▶ _WHAT YOU HAVE TO DO_:
From the first line to the last, write out the records below exactly as they appear.

Records excerpted from a collection:
————

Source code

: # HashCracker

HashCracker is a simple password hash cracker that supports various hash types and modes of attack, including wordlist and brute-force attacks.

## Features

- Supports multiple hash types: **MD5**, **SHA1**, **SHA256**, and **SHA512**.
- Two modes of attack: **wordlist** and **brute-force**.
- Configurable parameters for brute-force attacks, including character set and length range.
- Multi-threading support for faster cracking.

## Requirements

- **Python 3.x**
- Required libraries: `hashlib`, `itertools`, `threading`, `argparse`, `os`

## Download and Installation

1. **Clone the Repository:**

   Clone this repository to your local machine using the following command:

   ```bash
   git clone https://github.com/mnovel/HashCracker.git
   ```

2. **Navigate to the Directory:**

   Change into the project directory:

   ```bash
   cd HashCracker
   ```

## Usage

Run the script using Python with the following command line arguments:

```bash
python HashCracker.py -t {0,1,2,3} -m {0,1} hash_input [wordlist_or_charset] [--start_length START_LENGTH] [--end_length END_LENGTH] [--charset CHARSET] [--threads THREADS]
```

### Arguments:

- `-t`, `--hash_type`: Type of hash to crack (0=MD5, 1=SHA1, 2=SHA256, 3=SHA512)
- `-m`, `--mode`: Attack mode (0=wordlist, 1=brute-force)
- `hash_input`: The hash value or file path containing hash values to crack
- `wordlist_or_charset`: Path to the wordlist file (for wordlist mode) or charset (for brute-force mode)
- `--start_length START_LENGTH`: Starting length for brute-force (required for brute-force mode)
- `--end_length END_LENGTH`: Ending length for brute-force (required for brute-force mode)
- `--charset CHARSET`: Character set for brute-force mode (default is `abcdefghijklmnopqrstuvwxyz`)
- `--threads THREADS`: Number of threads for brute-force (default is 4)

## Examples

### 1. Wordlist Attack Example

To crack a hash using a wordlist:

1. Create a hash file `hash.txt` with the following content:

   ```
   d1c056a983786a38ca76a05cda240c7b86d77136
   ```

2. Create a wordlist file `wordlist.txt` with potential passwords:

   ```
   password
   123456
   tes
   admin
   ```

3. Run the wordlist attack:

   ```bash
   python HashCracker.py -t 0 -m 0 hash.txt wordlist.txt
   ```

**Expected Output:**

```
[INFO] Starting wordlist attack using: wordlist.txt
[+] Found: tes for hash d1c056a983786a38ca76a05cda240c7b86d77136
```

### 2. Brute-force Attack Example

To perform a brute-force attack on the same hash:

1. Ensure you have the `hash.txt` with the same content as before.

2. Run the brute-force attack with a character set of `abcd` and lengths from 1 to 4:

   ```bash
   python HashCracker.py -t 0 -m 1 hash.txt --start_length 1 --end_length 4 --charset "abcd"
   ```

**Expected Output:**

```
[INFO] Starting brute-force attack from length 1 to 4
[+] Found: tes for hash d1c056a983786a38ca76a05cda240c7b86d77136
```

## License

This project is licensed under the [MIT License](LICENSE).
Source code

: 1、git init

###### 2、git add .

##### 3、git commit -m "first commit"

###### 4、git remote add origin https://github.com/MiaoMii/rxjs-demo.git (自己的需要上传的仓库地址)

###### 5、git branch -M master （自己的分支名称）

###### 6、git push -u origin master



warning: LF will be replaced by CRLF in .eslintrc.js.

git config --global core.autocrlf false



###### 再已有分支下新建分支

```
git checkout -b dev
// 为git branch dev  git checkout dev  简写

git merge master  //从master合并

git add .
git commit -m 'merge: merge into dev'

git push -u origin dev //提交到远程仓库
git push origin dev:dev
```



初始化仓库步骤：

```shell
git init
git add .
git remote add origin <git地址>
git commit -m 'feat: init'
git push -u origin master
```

————

▶ _RESPONSE FOR THIS EXERCISE_:
Source code

: # HashCracker

HashCracker is a simple password hash cracker that supports various hash types and modes of attack, including wordlist and brute-force attacks.

## Features

- Supports multiple hash types: **MD5**, **SHA1**, **SHA256**, and **SHA512**.
- Two modes of attack: **wordlist** and **brute-force**.
- Configurable parameters for brute-force attacks, including character set and length range.
- Multi-threading support for faster cracking.

## Requirements

- **Python 3.x**
- Required libraries: `hashlib`, `itertools`, `threading`, `argparse`, `os`

## Download and Installation

1. **Clone the Repository:**

   Clone this repository to your local machine using the following command:

   ```bash
   git clone https://github.com/mnovel/HashCracker.git
   ```

2. **Navigate to the Directory:**

   Change into the project directory:

   ```bash
   cd HashCracker
   ```

## Usage

Run the script using Python with the following command line arguments:

```bash
python HashCracker.py -t {0,1,2,3} -m {0,1} hash_input [wordlist_or_charset] [--start_length START_LENGTH] [--end_length END_LENGTH] [--charset CHARSET] [--threads THREADS]
```

### Arguments:

- `-t`, `--hash_type`: Type of hash to crack (0=MD5, 1=SHA1, 2=SHA256, 3=SHA512)
- `-m`, `--mode`: Attack mode (0=wordlist, 1=brute-force)
- `hash_input`: The hash value or file path containing hash values to crack
- `wordlist_or_charset`: Path to the wordlist file (for wordlist mode) or charset (for brute-force mode)
- `--start_length START_LENGTH`: Starting length for brute-force (required for brute-force mode)
- `--end_length END_LENGTH`: Ending length for brute-force (required for brute-force mode)
- `--charset CHARSET`: Character set for brute-force mode (default is `abcdefghijklmnopqrstuvwxyz`)
- `--threads THREADS`: Number of threads for brute-force (default is 4)

## Examples

### 1. Wordlist Attack Example

To crack a hash using a wordlist:

1. Create a hash file `hash.txt` with the following content:

   ```
   d1c056a983786a38ca76a05cda240c7b86d77136
   ```

2. Create a wordlist file `wordlist.txt` with potential passwords:

   ```
   password
   123456
   tes
   admin
   ```

3. Run the wordlist attack:

   ```bash
   python HashCracker.py -t 0 -m 0 hash.txt wordlist.txt
   ```

**Expected Output:**

```
[INFO] Starting wordlist attack using: wordlist.txt
[+] Found: tes for hash d1c056a983786a38ca76a05cda240c7b86d77136
```

### 2. Brute-force Attack Example

To perform a brute-force attack on the same hash:

1. Ensure you have the `hash.txt` with the same content as before.

2. Run the brute-force attack with a character set of `abcd` and lengths from 1 to 4:

   ```bash
   python HashCracker.py -t 0 -m 1 hash.txt --start_length 1 --end_length 4 --charset "abcd"
   ```

**Expected Output:**

```
[INFO] Starting brute-force attack from length 1 to 4
[+] Found: tes for hash d1c056a983786a38ca76a05cda240c7b86d77136
```

## License

This project is licensed under the [MIT License](LICENSE).
Source code

: 1、git init

###### 2、git add .

##### 3、git commit -m "first commit"

###### 4、git remote add origin https://github.com/MiaoMii/rxjs-demo.git (自己的需要上传的仓库地址)

###### 5、git branch -M master （自己的分支名称）

###### 6、git push -u origin master



warning: LF will be replaced by CRLF in .eslintrc.js.

git config --global core.autocrlf false



###### 再已有分支下新建分支

```
git checkout -b dev
// 为git branch dev  git checkout dev  简写

git merge master  //从master合并

git add .
git commit -m 'merge: merge into dev'

git push -u origin dev //提交到远程仓库
git push origin dev:dev
```



初始化仓库步骤：

```shell
git init
git add .
git remote add origin <git地址>
git commit -m 'feat: init'
git push -u origin master
```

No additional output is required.